I asked my boyfriend what days he had off next month because I wanted to go out for a bottomless brunch with my friends. I'm trying to pre-plan since i wanted to drink on this day and I am bf'ing so wanted to express beforehand. dd is currently 3 weeks old but by the time I was planning this brunch she will be 6 weeks and hopefully we would have introduced bottle/formula by then, planning to do so anyway. It became a whole argument, his reasoning for being peeved is that why can't I just go on a non-alcoholic bottomless brunch with dd with me, seeing as I will be off all the time, why am I waiting for him to have a day off after working all week to go out drinking. His problem isn't taking care of our daughter whilst I'm away, but because I'm drinking its suddenly a problem. I told him I wanted a day to myself since I've had a problem with autonomy since the beginning of the pregnancy. That's when he proceeded to call me selfish, since dd is only a newborn and I'm already planning selfish days. And he said I've been going out throughout the pregnancy so I've had selfish days anyway

Please tell me im not ridiculous for calling him ridiculous

OP posts:
TheDevils · 24/06/2021 08:16

@RampantIvy

It's pretty clear on this thread that most posters don't even know what a bottomless brunch is. It isn't just brunch, but a very boozy brunch where generally a lot of alcohol is consumed.

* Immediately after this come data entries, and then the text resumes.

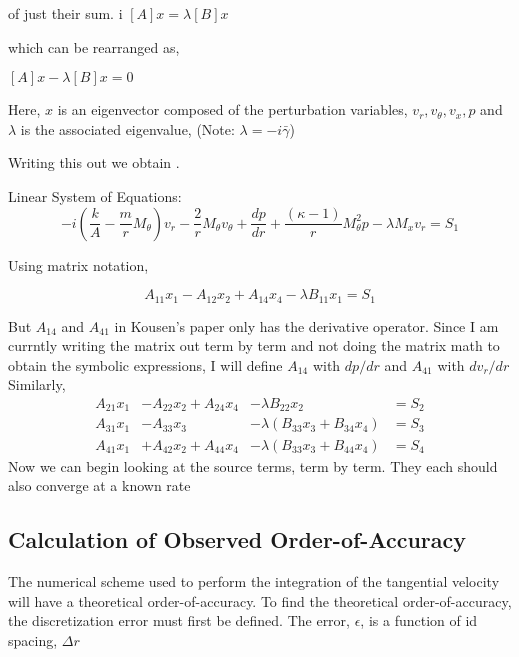 \documentclass[a4paper]{report}
\begin{document}
of just their sum.
i
$ [A]{x} = \lambda [B] {x} $

which can be rearranged as,

$ [A]{x} - \lambda [B] {x} = 0$

Here, $x$ is an eigenvector composed of the perturbation variables, $v_r,v_{\theta},v_x,p$ and $\lambda$ is the associated eigenvalue, (Note: $\lambda = -i \bar{\gamma}$)

Writing this out we obtain .

Linear System of Equations:
\begin{equation}
    -
    i \left(
        \frac{k}{A} - \frac{m}{r} M_{\theta}
    \right)
    v_r 
    -
    \frac{2}{r} M_{\theta} v_{\theta} 
    +
    \frac{dp}{dr} 
    +
    \frac{(\kappa - 1)}{r} M_{\theta}^2 p
    -
    \lambda M_x v_r =S_1
\end{equation}

Using matrix notation,

\begin{equation}
    A_{11}
    x_1 
    -
    A_{12} x_2 
    +
    A_{14} x_4
    -
    \lambda B_{11} x_1 = S_1
\end{equation}


But $A_{14}$ and $A_{41}$ in Kousen's paper only has the derivative operator.
Since I am currntly writing the matrix out term by term and not doing the matrix 
math to obtain the symbolic expressions, I will define $A_{14}$ with $dp/dr$ 
and $A_{41}$ with $dv_r/dr$
Similarly,
\begin{align}
    A_{21} x_1 &-
    A_{22} x_2 +
    A_{24} x_4 &-
    \lambda B_{22} x_2 &= S_2 \\
    A_{31} x_1 &-
    A_{33} x_3 &-
    \lambda (B_{33} x_3 + B_{34} x_4) &= S_3\\
    A_{41} x_1 &+
    A_{42} x_2 +
    A_{44} x_4 &- 
    \lambda (B_{33} x_3 + B_{44} x_4) &= S_4
\end{align}
Now we can begin looking at the source terms, term by term. They each should also
converge at a known rate





\subsection{Calculation of Observed Order-of-Accuracy}
The numerical scheme used to perform the integration of the tangential velocity
will have a theoretical order-of-accuracy. To find the theoretical 
order-of-accuracy, the discretization error must first be defined. The error, 
$\epsilon$, is a function of id spacing, $\Delta r$
\end{document}
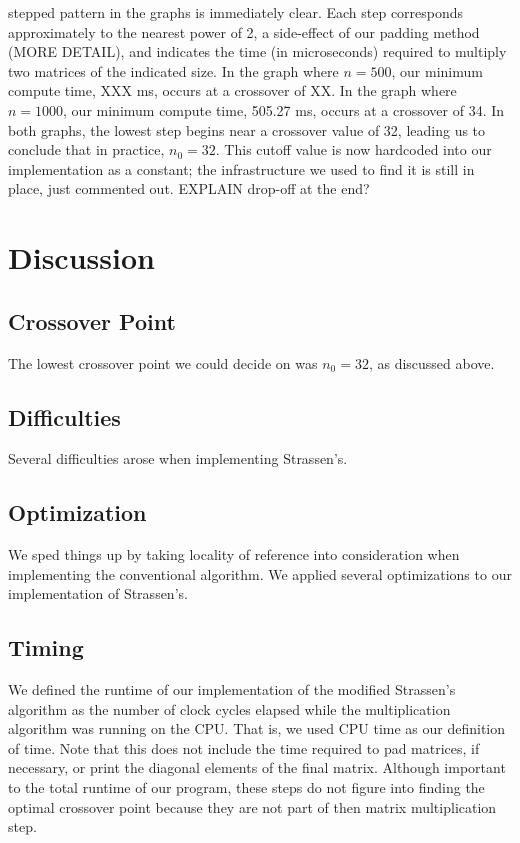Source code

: \documentclass[solution, letterpaper]{cs121}
\begin{document}
stepped pattern in the graphs is immediately clear. Each step corresponds approximately to the nearest power of 2, a side-effect of our padding method (MORE DETAIL), and indicates the time (in microseconds) required to multiply two matrices of the indicated size. In the graph where $n=500$, our minimum compute time, XXX ms, occurs at a crossover of XX. In the graph where $n=1000$, our minimum compute time, 505.27 ms, occurs at a crossover of 34. In both graphs, the lowest step begins near a crossover value of 32, leading us to conclude that in practice, $n_0 = 32$. This cutoff value is now hardcoded into our implementation as a constant; the infrastructure we used to find it is still in place, just commented out. EXPLAIN drop-off at the end?

\section*{Discussion}

\subsection*{Crossover Point}
The lowest crossover point we could decide on was $n_0 = 32$, as discussed above.

\subsection*{Difficulties}
Several difficulties arose when implementing Strassen's.

\subsection*{Optimization}
We sped things up by taking locality of reference into consideration when implementing the conventional algorithm. We applied several optimizations to our implementation of Strassen's.

\subsection*{Timing}
We defined the runtime of our implementation of the modified Strassen's algorithm as the number of clock cycles elapsed while the multiplication algorithm was running on the CPU. That is, we used CPU time as our definition of time. Note that this does not include the time required to pad matrices, if necessary, or print the diagonal elements of the final matrix. Although important to the total runtime of our program, these steps do not figure into finding the optimal crossover point because they are not part of then matrix multiplication step.
\end{document}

I can understand the OP wanting a break, but I don't think a heavy drinking binge fest is the answer.

Of course people know that a bottomless brunch is!! How condescending!!!

It doesn't mean you have to drink to excess - I fact the op has stated that this isn't her intention!

But even if it was - why is that a problem?

Dogoodfeelgood · 24/06/2021 08:22

It does seem quite soon but I think that’s just because I get completely and utterly legless at bottomless brunches so maybe that is colouring my view Grin OP I think maybe a “long lunch” would make you sound more reasonable than an event designed to smash as many jugs of mimosas as you can in two hours does! I can see both sides of your views here, as you say he is happy to take baby just has an issue with the you being smashed bit - calling you selfish wasn’t on though. Maybe as well it’s a lot for a first time out. Perhaps if you suggest a tamer event for your first outing and then do a celebratory bottomless brunch in a few months? I would be so so peeved if my DP went off and got on the lash when we had a 6 week old so I don’t think it’s sexist. I think neither of you are being unreasonable here really as also totally understand your desire to relax with girlfriends! But I think you’d be better suggesting a less overtly boozy event for your first time out, to soothe any ruffled feathers. I would say I was going to lunch and MIGHT be having a few wines so need him to step up for 24 hours incase I get a wee bit tiddly. Wink

Sally872 · 24/06/2021 08:27

Yanbu.

I would tell partner you want a day off and at some point he will want a day off to socialise. It is healthy for parents to have some time out from parenting here and there. I won't be drunk but I will be having a few drinks if practical (ie if it works around breastfeeding) and I dont need you judging me for that.

Enjoy your brunch.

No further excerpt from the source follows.